The Challenges of Rural Roads

By Justin Bell

“The three-second following distance doesn’t necessarily apply because there’s no one here,” jokes AMA member Andrea Milligan when asked to describe what it’s like driving in the Peace River region.

It’s a lighthearted, yet serious comment that highlights the increased risk of highway driving. About 68 percent of fatal collisions in Alberta occur on rural roads, a statistic Milligan knows all too well. It doesn’t matter if there are other vehicles on the road—there are still hazards. “I’ve had friends killed in wildlife collisions. It’s a fact of life for those of us who drive out here,” she says. “You have to be just as attentive on rural roads as you are when driving in the city.” Milligan constantly scans the road and shoulders for animals. “I don’t often drive without seeing something—deer, moose, coyotes, even bears on the side of the road.”

Naturally, rural driving presents an increased risk of serious injury in a collision due to the high speeds at which vehicles are travelling. Wildlife, driver fatigue, merging and lane changing are other hazards to be mindful of. “I see a lot of drivers not merging properly, not building up speed so they can safely merge onto the highway.” An even worse scenario is stopping at the end of the on-ramp. Not only does the stopped motorist have to get up to speed with less room, but so do the other vehicles stopped behind.

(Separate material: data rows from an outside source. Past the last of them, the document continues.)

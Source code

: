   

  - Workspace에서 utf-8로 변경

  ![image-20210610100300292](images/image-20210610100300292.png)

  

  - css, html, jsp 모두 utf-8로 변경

While Milligan can’t control other motorists or wildlife, she can control her own behavior. She avoids driving when she’s tired. Driving while fatigued slows down your reaction time, decreases awareness and impairs judgment. Often, she has to drive five hours one-way to Edmonton for early morning medical appointments. If she finds herself getting tired, she pulls over at a rest area and takes a nap until she’s rested.

In town, there are different things to pay attention to, similar to driving in a larger urban centre. On a regular basis she sees motorists blow through playground zones, cars rolling through stop signs and drivers not wearing seat belts. “Rural drivers are sometimes a bit more relaxed because there’s less traffic around, but that shouldn’t make a difference.” Drivers should obey the rules and drive safely no matter where they are.

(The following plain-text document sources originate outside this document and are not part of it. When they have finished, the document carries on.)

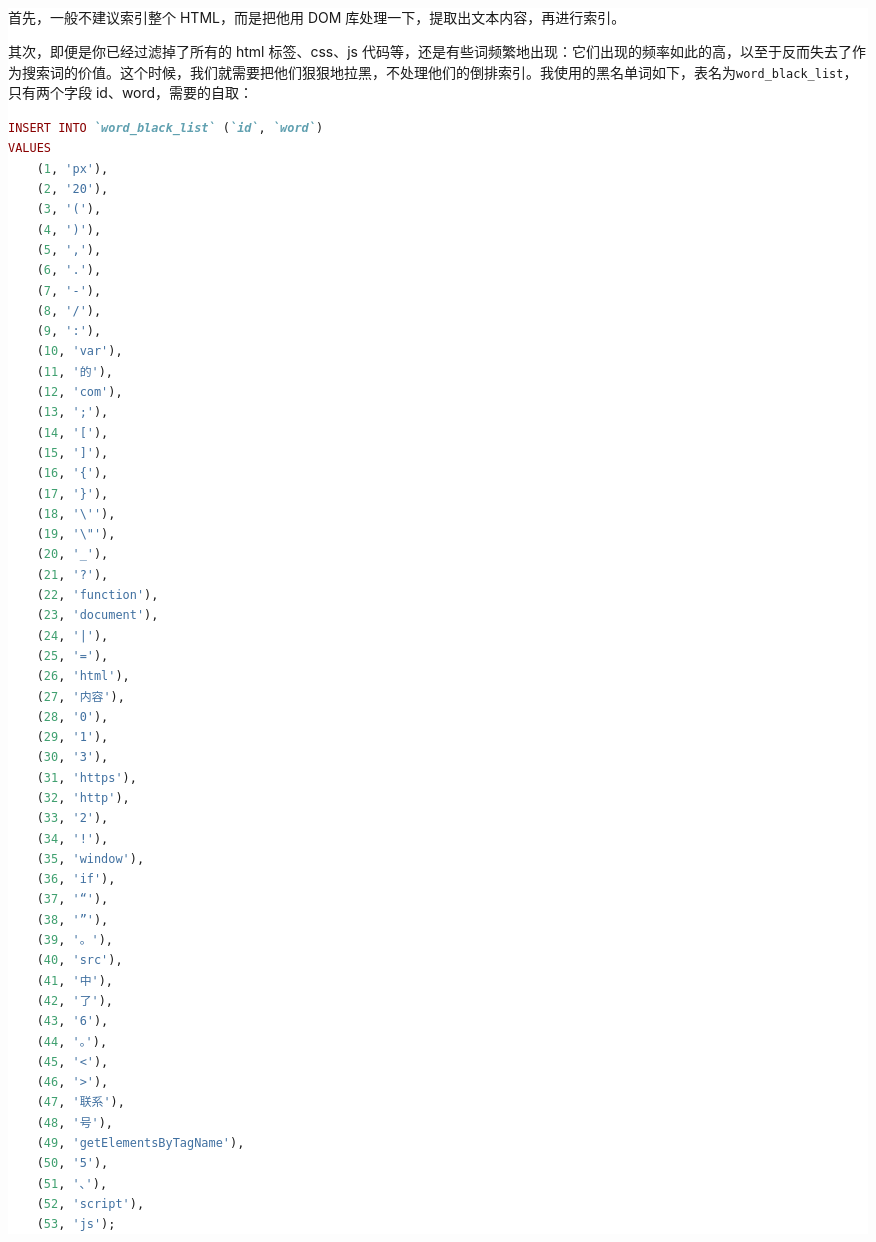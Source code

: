 首先，一般不建议索引整个 HTML，而是把他用 DOM 库处理一下，提取出文本内容，再进行索引。

其次，即便是你已经过滤掉了所有的 html 标签、css、js 代码等，还是有些词频繁地出现：它们出现的频率如此的高，以至于反而失去了作为搜索词的价值。这个时候，我们就需要把他们狠狠地拉黑，不处理他们的倒排索引。我使用的黑名单词如下，表名为`word_black_list`，只有两个字段 id、word，需要的自取：

```ruby
INSERT INTO `word_black_list` (`id`, `word`)
VALUES
	(1, 'px'),
	(2, '20'),
	(3, '('),
	(4, ')'),
	(5, ','),
	(6, '.'),
	(7, '-'),
	(8, '/'),
	(9, ':'),
	(10, 'var'),
	(11, '的'),
	(12, 'com'),
	(13, ';'),
	(14, '['),
	(15, ']'),
	(16, '{'),
	(17, '}'),
	(18, '\''),
	(19, '\"'),
	(20, '_'),
	(21, '?'),
	(22, 'function'),
	(23, 'document'),
	(24, '|'),
	(25, '='),
	(26, 'html'),
	(27, '内容'),
	(28, '0'),
	(29, '1'),
	(30, '3'),
	(31, 'https'),
	(32, 'http'),
	(33, '2'),
	(34, '!'),
	(35, 'window'),
	(36, 'if'),
	(37, '“'),
	(38, '”'),
	(39, '。'),
	(40, 'src'),
	(41, '中'),
	(42, '了'),
	(43, '6'),
	(44, '｡'),
	(45, '<'),
	(46, '>'),
	(47, '联系'),
	(48, '号'),
	(49, 'getElementsByTagName'),
	(50, '5'),
	(51, '､'),
	(52, 'script'),
	(53, 'js');
```
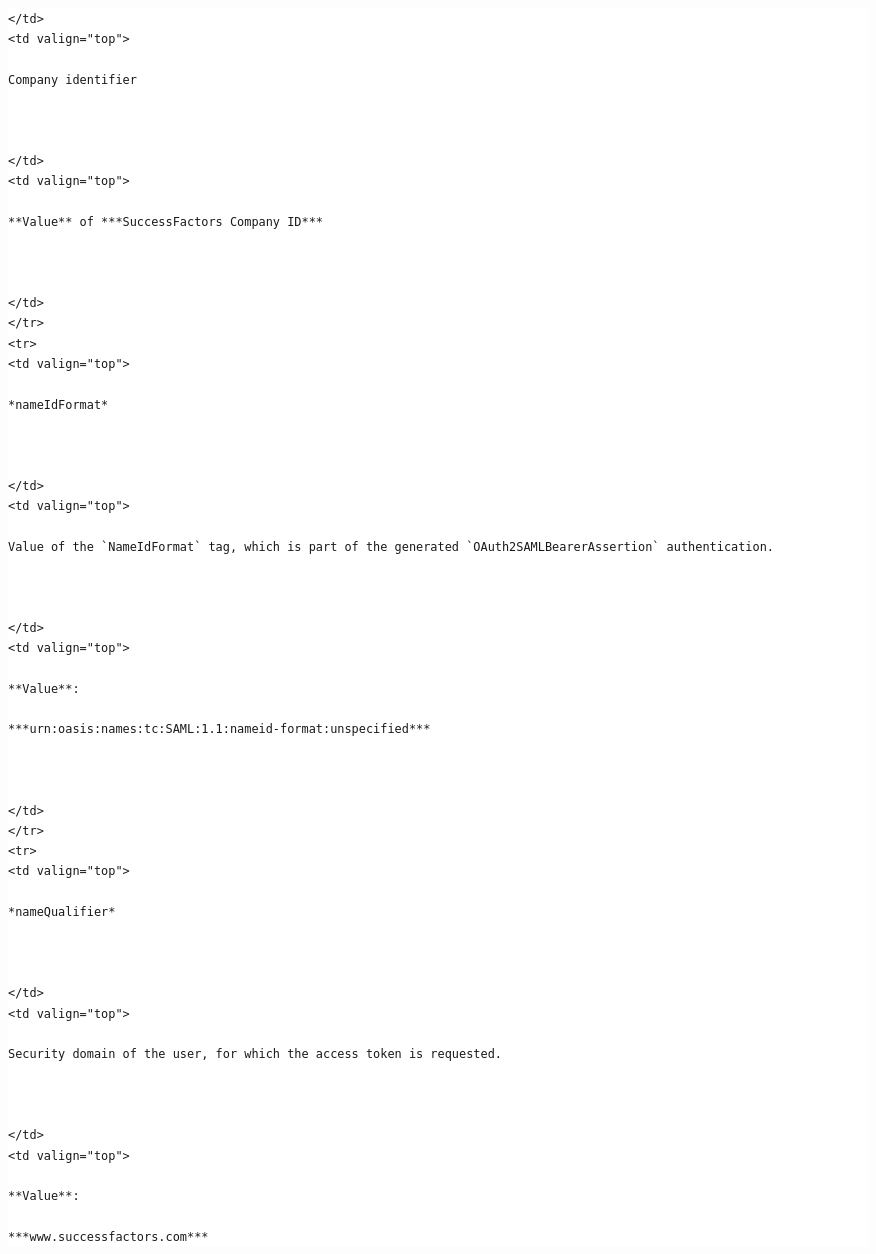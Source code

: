 
    
    </td>
    <td valign="top">

    Company identifier


    
    </td>
    <td valign="top">

    **Value** of ***SuccessFactors Company ID***


    
    </td>
    </tr>
    <tr>
    <td valign="top">

    *nameIdFormat*


    
    </td>
    <td valign="top">

    Value of the `NameIdFormat` tag, which is part of the generated `OAuth2SAMLBearerAssertion` authentication.


    
    </td>
    <td valign="top">

    **Value**:

    ***urn:oasis:names:tc:SAML:1.1:nameid-format:unspecified***


    
    </td>
    </tr>
    <tr>
    <td valign="top">

    *nameQualifier*


    
    </td>
    <td valign="top">

    Security domain of the user, for which the access token is requested.


    
    </td>
    <td valign="top">

    **Value**:

    ***www.successfactors.com***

Whether you’re driving on a busy city street or a quiet country road, stay alert and follow the rules of the road. Safeguard your drive through rural areas by doing these simple things.

Obey speed limits: Most Canadians know speeding is dangerous, yet they don’t heed their own advice. Seven in 10 Canadians admit to speeding, particularly when driving on a highway. Speeding slows down reaction time, increases collision severity and consequently increases your risk of injury. The next time you’re thinking of tearing up the highway, remember speeding is one of the leading causes of death on Alberta roads. Obey the posted speed limits; it could be a matter of life and death.

Buckle up: Here’s a scary stat: although more than 95 percent of motorists across the country use seat belts, about 40 percent of drivers and passengers killed in collisions were not wearing seat belts at the time of the crash. Seat belts help restrain your head and body in a collision, and prevent your body from getting ejected through the windshield or vehicle door. Buckle up properly, making sure your belt fits over your chest and shoulder.

Stop completely: About 8 percent of collisions on Alberta roads involve stop sign violations. Besides being located at intersections where roads or highways cross, stop signs are placed where extra hazards exist such as heavy traffic or limited visibility. Merely just slowing down, and not coming to a full stop, is a dangerous habit; and can lead to a collision or fatality.